In the new documentary “Michael Moore Hates America,” it only takes Minneapolis director Michael Wilson a few minutes to find a black man mowing his lawn in suburbia. Wilson doesn’t believe in white flight so he’s going to show us that upper-class suburbia isn’t just filled with rich, obnoxious white people.
What we didn’t see was the hours he probably spent looking for that one black guy.
All documentary filmmakers manipulate reality through editing this way.
Wilson charges Moore with manipulating reality to suit his own ideology. But Wilson is doing the same thing. The difference between the two is that Moore uses his films to agitate for change in our social system. Wilson is telling us nothing is wrong.
“Michael Moore Hates America” is not an answer to “Fahrenheit 9/11.” The film does not defend President George W. Bush. “It’s not really political, it’s about honesty,” Wilson said in an interview with The Minnesota Daily.
Indeed, he bills the film as “a documentary that tells the truth about a great nation.”
The heart of Moore’s “Bowling for Columbine” and “Fahrenheit 9/11” lies not in his Bush-bashing, but in his assertions about this country’s social system. Moore says the United States is a place where poor people and minorities get screwed, while rich, white men succeed through privilege – and a bit of corruption.

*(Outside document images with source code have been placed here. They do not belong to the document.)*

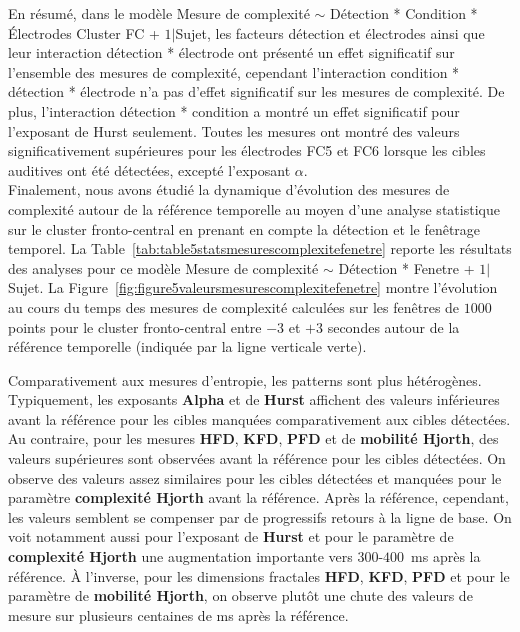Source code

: En résumé, dans le modèle Mesure de complexité $\sim$ Détection * Condition * Électrodes Cluster FC + $1|$Sujet, les facteurs détection et électrodes ainsi que leur interaction détection * électrode ont présenté un effet significatif sur l'ensemble des mesures de complexité, cependant l'interaction condition * détection * électrode n'a pas d'effet significatif sur les mesures de complexité. 
De plus, l'interaction détection * condition a montré un effet significatif pour l'exposant de Hurst seulement.  
Toutes les mesures ont montré des valeurs significativement supérieures pour les électrodes FC5 et FC6 lorsque les cibles auditives ont été détectées, excepté l'exposant $\alpha$. \\

Finalement, nous avons étudié la dynamique d'évolution des mesures de complexité autour de la référence temporelle au moyen d'une analyse statistique sur le cluster fronto-central en prenant en compte la détection et le fenêtrage temporel. 
La Table~\ref{tab:table5statsmesurescomplexitefenetre} reporte les résultats des analyses pour ce modèle Mesure de complexité $\sim$ Détection * Fenetre + $1|$Sujet. 
La Figure~\ref{fig:figure5valeursmesurescomplexitefenetre} montre l'évolution au cours du temps des mesures de complexité calculées sur les fenêtres de $1000$ points pour le cluster fronto-central entre $-3$ et $+3$ secondes autour de la référence temporelle (indiquée par la ligne verticale verte). 

Comparativement aux mesures d'entropie, les patterns sont plus hétérogènes.
Typiquement, les exposants \textbf{Alpha} et de \textbf{Hurst} affichent des valeurs inférieures avant la référence pour les cibles manquées comparativement aux cibles détectées. 
Au contraire, pour les mesures \textbf{HFD}, \textbf{KFD}, \textbf{PFD} et de \textbf{mobilité Hjorth}, des valeurs supérieures sont observées avant la référence pour les cibles détectées. 
On observe des valeurs assez similaires pour les cibles détectées et manquées pour le paramètre \textbf{complexité Hjorth} avant la référence. 
Après la référence, cependant, les valeurs semblent se compenser par de progressifs retours à la ligne de base. 
On voit notamment aussi pour l'exposant de \textbf{Hurst} et pour le paramètre de \textbf{complexité Hjorth} une augmentation importante vers $300$-$400$~ms après la référence.
À l'inverse, pour les dimensions fractales \textbf{HFD}, \textbf{KFD}, \textbf{PFD} et pour le paramètre de \textbf{mobilité Hjorth}, on observe plutôt une chute des valeurs de mesure sur plusieurs centaines de ms après la référence. \\

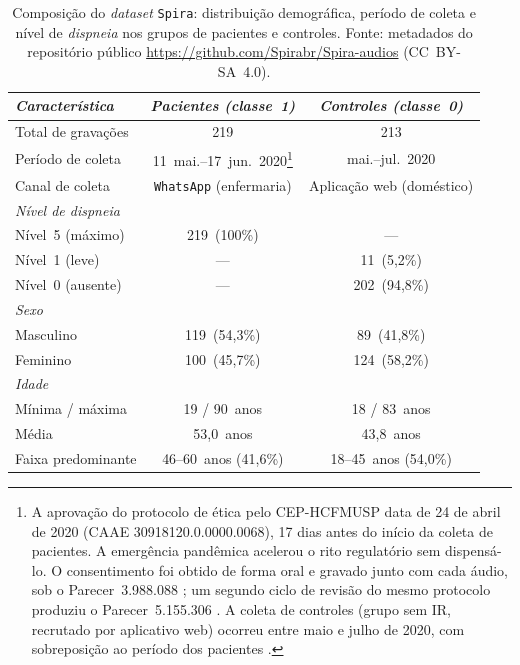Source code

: \begin{table}[!htbp]
\centering
\caption[Composição do dataset Spira: distribuição demográfica, período de coleta e nível de dispneia.]{Composição do \textit{dataset} \texttt{Spira}: distribuição demográfica, período de coleta e nível de \textit{dispneia} nos grupos de pacientes e controles. Fonte: metadados do repositório público \url{https://github.com/Spirabr/Spira-audios} (CC~BY-SA~4.0).}
\label{tab:dataset_Spira}
\small
\begin{tabular}{lcc}
\toprule
\textit{Característica} & \textit{Pacientes (classe~1)} & \textit{Controles (classe~0)} \\
\midrule
Total de gravações & 219 & 213 \\
Período de coleta & 11~mai.--17~jun.~2020\footnote{A aprovação do protocolo de ética pelo CEP-HCFMUSP data de 24 de abril de 2020 (CAAE 30918120.0.0000.0068), 17 dias antes do início da coleta de pacientes. A emergência pandêmica acelerou o rito regulatório sem dispensá-lo. O consentimento foi obtido de forma oral e gravado junto com cada áudio, sob o Parecer~3.988.088 \parencite{Berti2023Frequency}; um segundo ciclo de revisão do mesmo protocolo produziu o Parecer~5.155.306 \parencite{Berti2025Healthcare}. A coleta de controles (grupo sem IR, recrutado por aplicativo web) ocorreu entre maio e julho de 2020, com sobreposição ao período dos pacientes \parencite{Casanova2021DeepLearning}.} & mai.--jul.~2020 \\
Canal de coleta & \texttt{WhatsApp} (enfermaria) & Aplicação web (doméstico) \\
\midrule
\textit{Nível de dispneia} & & \\
\quad Nível~5 (máximo) & 219~(100\%) & --- \\
\quad Nível~1 (leve) & --- & 11~(5,2\%) \\
\quad Nível~0 (ausente) & --- & 202~(94,8\%) \\
\midrule
\textit{Sexo} & & \\
\quad Masculino & 119~(54,3\%) & 89~(41,8\%) \\
\quad Feminino & 100~(45,7\%) & 124~(58,2\%) \\
\midrule
\textit{Idade} & & \\
\quad Mínima / máxima & 19 / 90~anos & 18 / 83~anos \\
\quad Média & 53,0~anos & 43,8~anos \\
\quad Faixa predominante & 46--60~anos (41,6\%) & 18--45~anos (54,0\%) \\
\bottomrule
\end{tabular}
\end{table}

Wilson doesn’t believe it. He thinks Moore is spreading lies and doing so with immoral filmmaking.
Wilson is wrong.
His jabs at Moore’s documentary techniques might be valid – though magician Penn of Penn & Teller, a noted political pundit, is the primary speaker in the film. But Wilson’s own ideas about race and class are pedestrian.

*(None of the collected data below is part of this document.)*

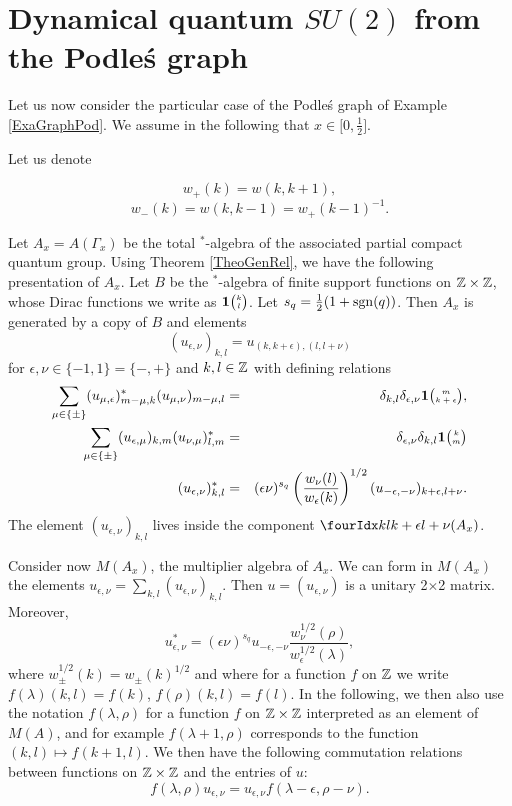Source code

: 
\section{Dynamical quantum $SU(2)$ from the Podle\'{s} graph}

Let us now consider the particular case of the Podle\'{s} graph of Example \ref{ExaGraphPod}. We assume in the following that $x\in \lbrack 0,\frac{1}{2}\rbrack$.

Let us denote

\[w_+(k) = w(k,k+1),\]\[w_-(k)  = w(k,k-1) = w_+(k-1)^{-1}.\] 

Let $A_x = A(\Gamma_x)$ be the total $^*$-algebra of the associated partial compact quantum group. Using Theorem \ref{TheoGenRel}, we have the following presentation of $A_x$. Let $B$ be the $^*$-algebra of finite support functions on $\mathbb{Z}\times \mathbb{Z}$, whose Dirac functions we write as $\mathbf{1}{\tiny {\begin{pmatrix} k\\l\end{pmatrix}}}$. Let $s_q = \frac{1}{2}(1+\operatorname{\mathrm{sgn}}(q))$. Then $A_x$ is generated by a copy of $B$ and elements \[(u_{\epsilon,\nu})_{k,l} = u_{(k,k+\epsilon),(l,l+\nu)}\] for $\epsilon,\nu\in \{-1,1\}=\{-,+\}$ and $k,l\in \mathbb{Z}$ with defining relations \begin{eqnarray*} \sum_{\mu\in \{\pm\}} (u_{\mu,\epsilon})_{m-\mu,k}^* (u_{\mu,\nu})_{m-\mu,l}&=& \delta_{k,l} \delta_{\epsilon,\nu} \mathbf{1}{\tiny {\begin{pmatrix} m\\k+\epsilon\end{pmatrix}}},\\ \sum_{\mu\in \{\pm\}} (u_{\epsilon,\mu})_{k,m} (u_{\nu,\mu})_{l,m}^* &=& \delta_{\epsilon,\nu}\delta_{k,l} \mathbf{1}{\tiny {\begin{pmatrix} k\\m\end{pmatrix}}}\\ (u_{\epsilon,\nu})_{k,l}^* &=& (\epsilon\nu)^{s_q} \left(\frac{w_{\nu}(l)}{w_{\epsilon}(k)}\right)^{1/2} (u_{-\epsilon,-\nu})_{k+\epsilon,l+\nu}.\end{eqnarray*} The element $(u_{\epsilon,\nu})_{k,l}$ lives inside the component $\Gr{(A_x)}{k}{k+\epsilon}{l}{l+\nu}$.

Consider now $M(A_x)$, the multiplier algebra of $A_x$. We can form in $M(A_x)$ the elements $u_{\epsilon,\nu} = \sum_{k,l} (u_{\epsilon,\nu})_{k,l}$. Then $u=(u_{\epsilon,\nu})$ is a unitary 2$\times$2 matrix. Moreover, \begin{equation}\label{EqAdju}u_{\epsilon,\nu}^* = (\epsilon\nu)^{s_q} u_{-\epsilon,-\nu}\frac{w_{\nu}^{1/2}(\rho)}{w_{\epsilon}^{1/2}(\lambda)} ,\end{equation} where $w_{\pm}^{1/2}(k) = w_{\pm}(k)^{1/2}$ and where for a function $f$ on $\mathbb{Z}$ we write $f(\lambda)(k,l) = f(k)$, $f(\rho)(k,l) = f(l)$. In the following, we then also use the notation $f(\lambda,\rho)$ for a function $f$ on $\mathbb{Z}\times \mathbb{Z}$ interpreted as an element of $M(A)$, and for example $f(\lambda+1,\rho)$ corresponds to the function $(k,l)\mapsto f(k+1,l)$. We then have the following commutation relations between functions on $\mathbb{Z}\times \mathbb{Z}$ and the entries of $u$: \begin{equation}\label{EqGradu} f(\lambda,\rho)u_{\epsilon,\nu} = u_{\epsilon,\nu}f(\lambda-\epsilon,\rho-\nu).\end{equation}

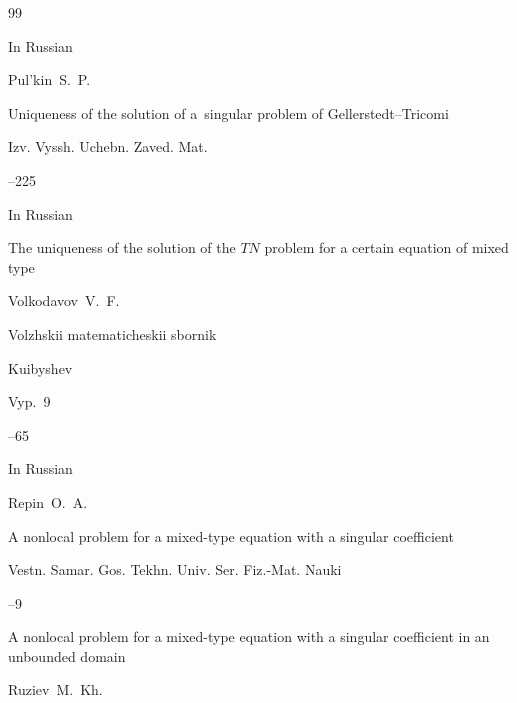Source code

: \begin{thebibliography}{99}




\lang In Russian

\by Pul'kin~S.~P.

\paper Uniqueness of the solution of a~singular problem of Gellerstedt--Tricomi

\jour Izv. Vyssh. Uchebn. Zaved. Mat.



--225






\lang In Russian

\paper The uniqueness of the solution of the $TN$ problem for a certain equation of mixed type

\by Volkodavov~V.~F.

\inbook Volzhskii matematicheskii sbornik

\publaddr Kuibyshev

\volinfo Vyp.~9


--65








\lang In Russian

\by Repin~O.~A.

\paper A nonlocal problem for a mixed-type equation with a singular coefficient

\jour  Vestn. Samar. Gos. Tekhn. Univ. Ser. Fiz.-Mat. Nauki



--9







\paper A nonlocal problem for a mixed-type equation with a singular coefficient in an unbounded domain

\by Ruziev~M.~Kh.



\end{thebibliography}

His film is steeped in the basic conservative rhetoric that says anybody can make it in this country, regardless of race and class.
Wilson is not a stupid person, though. In conversation, he admits his opinions can be a little idealistic.

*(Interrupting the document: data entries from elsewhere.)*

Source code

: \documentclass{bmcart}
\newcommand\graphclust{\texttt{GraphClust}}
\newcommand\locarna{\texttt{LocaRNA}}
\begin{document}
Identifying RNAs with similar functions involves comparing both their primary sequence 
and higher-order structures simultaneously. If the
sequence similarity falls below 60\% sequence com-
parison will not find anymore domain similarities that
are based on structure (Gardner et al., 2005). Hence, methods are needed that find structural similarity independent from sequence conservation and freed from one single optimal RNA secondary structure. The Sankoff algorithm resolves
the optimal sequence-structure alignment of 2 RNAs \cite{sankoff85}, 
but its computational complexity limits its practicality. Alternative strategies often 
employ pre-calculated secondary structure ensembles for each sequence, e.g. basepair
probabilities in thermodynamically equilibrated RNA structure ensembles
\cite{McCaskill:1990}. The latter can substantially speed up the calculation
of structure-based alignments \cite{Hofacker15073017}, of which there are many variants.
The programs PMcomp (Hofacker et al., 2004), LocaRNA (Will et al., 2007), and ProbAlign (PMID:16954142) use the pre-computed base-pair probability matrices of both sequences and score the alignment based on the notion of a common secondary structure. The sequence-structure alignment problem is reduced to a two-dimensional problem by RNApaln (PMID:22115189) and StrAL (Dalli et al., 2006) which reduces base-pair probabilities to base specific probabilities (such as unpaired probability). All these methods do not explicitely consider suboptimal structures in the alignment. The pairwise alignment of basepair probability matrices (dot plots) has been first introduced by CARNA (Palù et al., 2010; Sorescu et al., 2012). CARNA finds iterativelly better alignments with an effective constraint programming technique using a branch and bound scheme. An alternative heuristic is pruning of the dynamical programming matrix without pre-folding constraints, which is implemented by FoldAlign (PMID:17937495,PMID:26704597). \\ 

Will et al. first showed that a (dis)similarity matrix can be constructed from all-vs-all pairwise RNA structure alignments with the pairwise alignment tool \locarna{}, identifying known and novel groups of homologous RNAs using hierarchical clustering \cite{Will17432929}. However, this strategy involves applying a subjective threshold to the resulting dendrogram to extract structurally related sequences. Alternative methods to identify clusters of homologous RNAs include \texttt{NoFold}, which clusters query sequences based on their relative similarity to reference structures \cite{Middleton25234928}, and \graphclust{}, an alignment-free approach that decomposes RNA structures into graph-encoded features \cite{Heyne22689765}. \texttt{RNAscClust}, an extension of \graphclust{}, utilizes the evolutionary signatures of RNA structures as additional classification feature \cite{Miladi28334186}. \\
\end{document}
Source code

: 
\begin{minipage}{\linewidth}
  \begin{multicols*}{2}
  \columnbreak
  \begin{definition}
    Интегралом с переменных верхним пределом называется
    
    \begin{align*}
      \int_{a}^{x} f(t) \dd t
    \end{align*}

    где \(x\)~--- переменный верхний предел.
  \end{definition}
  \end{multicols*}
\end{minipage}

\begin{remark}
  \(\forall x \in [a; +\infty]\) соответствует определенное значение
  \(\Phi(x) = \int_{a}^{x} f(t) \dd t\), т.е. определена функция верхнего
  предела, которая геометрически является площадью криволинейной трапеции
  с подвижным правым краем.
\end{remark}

“I’m not one of these people who says, ‘Everybody is born equal and has exactly the same opportunities,’ ” he said. “No, if you’re born rich, you’re born rich. If you’re born poor, you’re born poor.”
Wilson forgoes this logic in his film.
He’s mad at Moore. So he sets out on a crusade to get an interview with the documentary king (he never gets it). Along the way, he hopes to show us that our “great nation” is a place full of opportunity.
But it’s his own footage that negates his already flimsy argument. And the way he examines the racial part of this equation can be ignorant and offensive.
Wilson opens the film by flaunting a minority who believes the United States is a golden land of opportunity. That’s one guy. Wilson continues to use this type of anecdotal evidence, even while statistics show that women and minorities still get a raw deal in this country.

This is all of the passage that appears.